🤖 AI Summary
Existing VideoQA models rely on shallow supervision signals from isolated question-answer pairs, limiting their ability to model the narrative logic and causal structure of video events. To address this, we propose a question-driven narrativized supervision paradigm: leveraging Question-Based Paraphrasing (QBP) and Question-Based Captioning (QBC), we reconstruct discrete QA pairs into coherent narrative paragraphs grounded in fine-grained visual evidence. The resulting narratives are trained end-to-end within a unified next-token prediction framework. This approach elevates video understanding supervision from a “collection of facts” to a “structured narrative” for the first time, substantially enhancing models’ capacity to capture deep event semantics.

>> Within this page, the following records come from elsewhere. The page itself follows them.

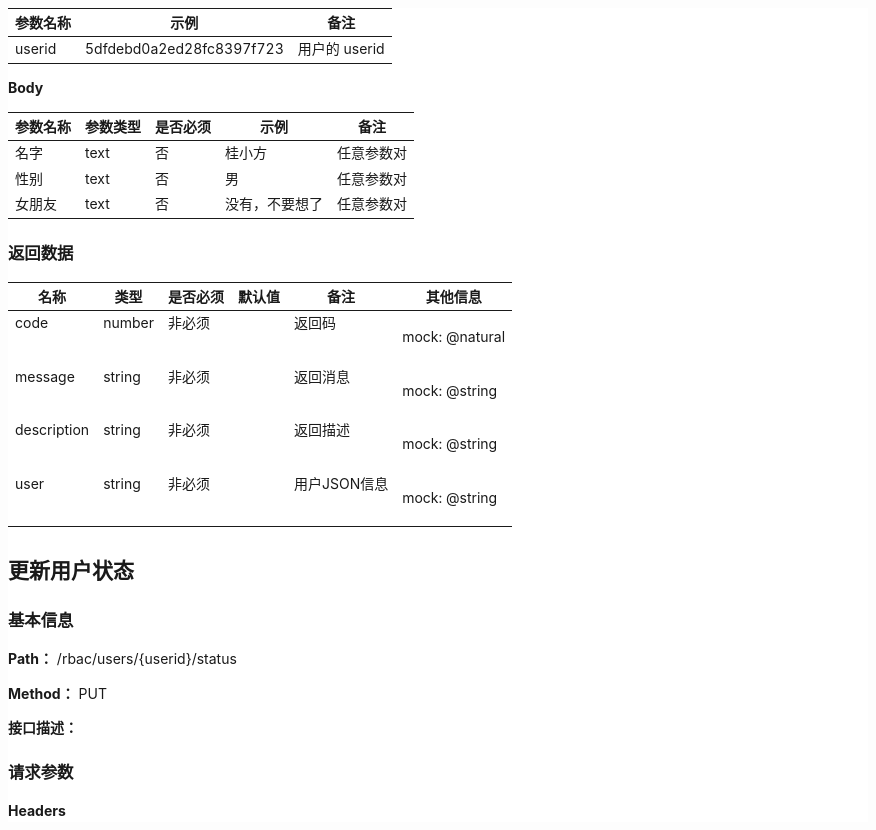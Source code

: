 | 参数名称 | 示例  | 备注  |
| ------------ | ------------ | ------------ |
| userid |  5dfdebd0a2ed28fc8397f723 |  用户的 userid |
**Body**

| 参数名称  | 参数类型  |  是否必须 | 示例  | 备注  |
| ------------ | ------------ | ------------ | ------------ | ------------ |
| 名字 | text  |  否 |  桂小方  |  任意参数对 |
| 性别 | text  |  否 |  男  |  任意参数对 |
| 女朋友 | text  |  否 |  没有，不要想了  |  任意参数对 |



### 返回数据

<table>
  <thead class="ant-table-thead">
    <tr>
      <th key=name>名称</th><th key=type>类型</th><th key=required>是否必须</th><th key=default>默认值</th><th key=desc>备注</th><th key=sub>其他信息</th>
    </tr>
  </thead><tbody className="ant-table-tbody"><tr key=0-0><td key=0><span style="padding-left: 0px"><span style="color: #8c8a8a"></span> code</span></td><td key=1><span>number</span></td><td key=2>非必须</td><td key=3></td><td key=4><span style="white-space: pre-wrap">返回码</span></td><td key=5><p key=5><span style="font-weight: '700'">mock: </span><span>@natural</span></p></td></tr><tr key=0-1><td key=0><span style="padding-left: 0px"><span style="color: #8c8a8a"></span> message</span></td><td key=1><span>string</span></td><td key=2>非必须</td><td key=3></td><td key=4><span style="white-space: pre-wrap">返回消息</span></td><td key=5><p key=5><span style="font-weight: '700'">mock: </span><span>@string</span></p></td></tr><tr key=0-2><td key=0><span style="padding-left: 0px"><span style="color: #8c8a8a"></span> description</span></td><td key=1><span>string</span></td><td key=2>非必须</td><td key=3></td><td key=4><span style="white-space: pre-wrap">返回描述</span></td><td key=5><p key=5><span style="font-weight: '700'">mock: </span><span>@string</span></p></td></tr><tr key=0-3><td key=0><span style="padding-left: 0px"><span style="color: #8c8a8a"></span> user</span></td><td key=1><span>string</span></td><td key=2>非必须</td><td key=3></td><td key=4><span style="white-space: pre-wrap">用户JSON信息</span></td><td key=5><p key=5><span style="font-weight: '700'">mock: </span><span>@string</span></p></td></tr>
               </tbody>
              </table>
            
## 更新用户状态
<a id=更新用户状态> </a>
### 基本信息

**Path：** /rbac/users/{userid}/status

**Method：** PUT

**接口描述：**


### 请求参数
**Headers**
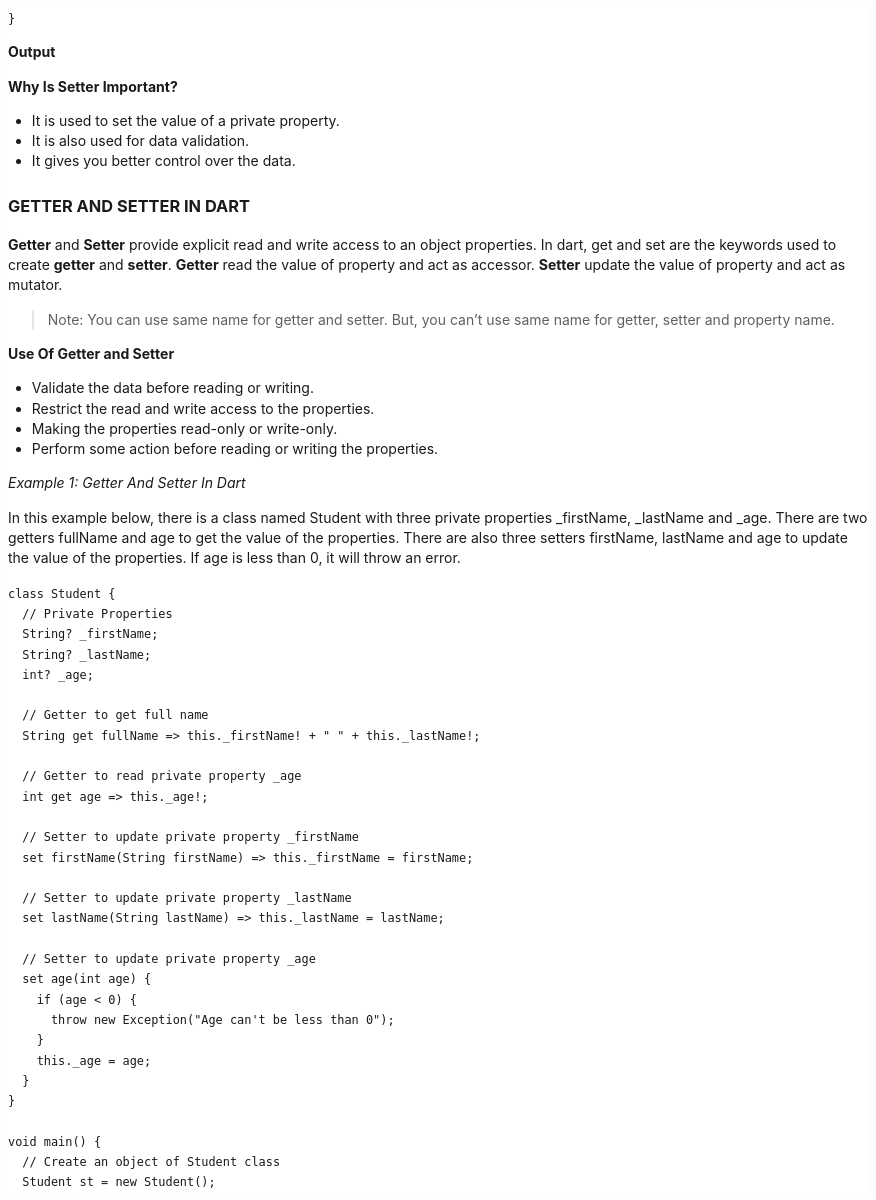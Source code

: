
 ```
}
```


**Output**


**Why Is Setter Important?**

- It is used to set the value of a private property.
- It is also used for data validation.
- It gives you better control over the data.


### GETTER AND SETTER IN DART


**Getter** and **Setter** provide explicit read and write access to an object properties. In dart, get and set are the keywords used to create **getter** and **setter**. **Getter** read the value of property and act as accessor. **Setter** update the value of property and act as mutator.


> Note: You can use same name for getter and setter. But, you can’t use same name for getter, setter and property name.

**Use Of Getter and Setter**

- Validate the data before reading or writing.
- Restrict the read and write access to the properties.
- Making the properties read-only or write-only.
- Perform some action before reading or writing the properties.

*Example 1: Getter And Setter In Dart*

In this example below, there is a class named Student with three private properties _firstName, _lastName and _age. There are two getters fullName and age to get the value of the properties. There are also three setters firstName, lastName and age to update the value of the properties. If age is less than 0, it will throw an error.

```
class Student {
  // Private Properties
  String? _firstName;
  String? _lastName;
  int? _age;

  // Getter to get full name
  String get fullName => this._firstName! + " " + this._lastName!;

  // Getter to read private property _age
  int get age => this._age!;

  // Setter to update private property _firstName
  set firstName(String firstName) => this._firstName = firstName;

  // Setter to update private property _lastName
  set lastName(String lastName) => this._lastName = lastName;

  // Setter to update private property _age
  set age(int age) {
    if (age < 0) {
      throw new Exception("Age can't be less than 0");
    }
    this._age = age;
  }
}

void main() {
  // Create an object of Student class
  Student st = new Student();
```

Our method achieves new state-of-the-art results on STAR and NExT-QA: a 3B-parameter model improves accuracy on STAR by 4.9 points to 72.5%, while a 7B model attains 80.8% on NExT-QA. It also demonstrates improved cross-dataset generalization and faster training convergence.
📝 Abstract
The performance of Video Question Answering (VideoQA) models is fundamentally constrained by the nature of their supervision, which typically consists of isolated, factual question-answer pairs. This "bag-of-facts" approach fails to capture the underlying narrative and causal structure of events, limiting models to a shallow understanding of video content. To move beyond this paradigm, we introduce a framework to synthesize richer supervisory signals. We propose two complementary strategies: Question-Based Paraphrasing (QBP), which synthesizes the diverse inquiries (what, how, why) from a video's existing set of question-answer pairs into a holistic narrative paragraph that reconstructs the video's event structure; and Question-Based Captioning (QBC), which generates fine-grained visual rationales, grounding the answer to each question in specific, relevant evidence. Leveraging powerful generative models, we use this synthetic data to train VideoQA models under a unified next-token prediction objective. Extensive experiments on STAR and NExT-QA validate our approach, demonstrating significant accuracy gains and establishing new state-of-the-art results, such as improving a 3B model to 72.5% on STAR (+4.9%) and a 7B model to 80.8% on NExT-QA. Beyond accuracy, our analysis reveals that both QBP and QBC substantially enhance cross-dataset generalization, with QBP additionally accelerating model convergence by over 2.5x. These results demonstrate that shifting data synthesis from isolated facts to narrative coherence and grounded rationales yields a more accurate, efficient, and generalizable training paradigm.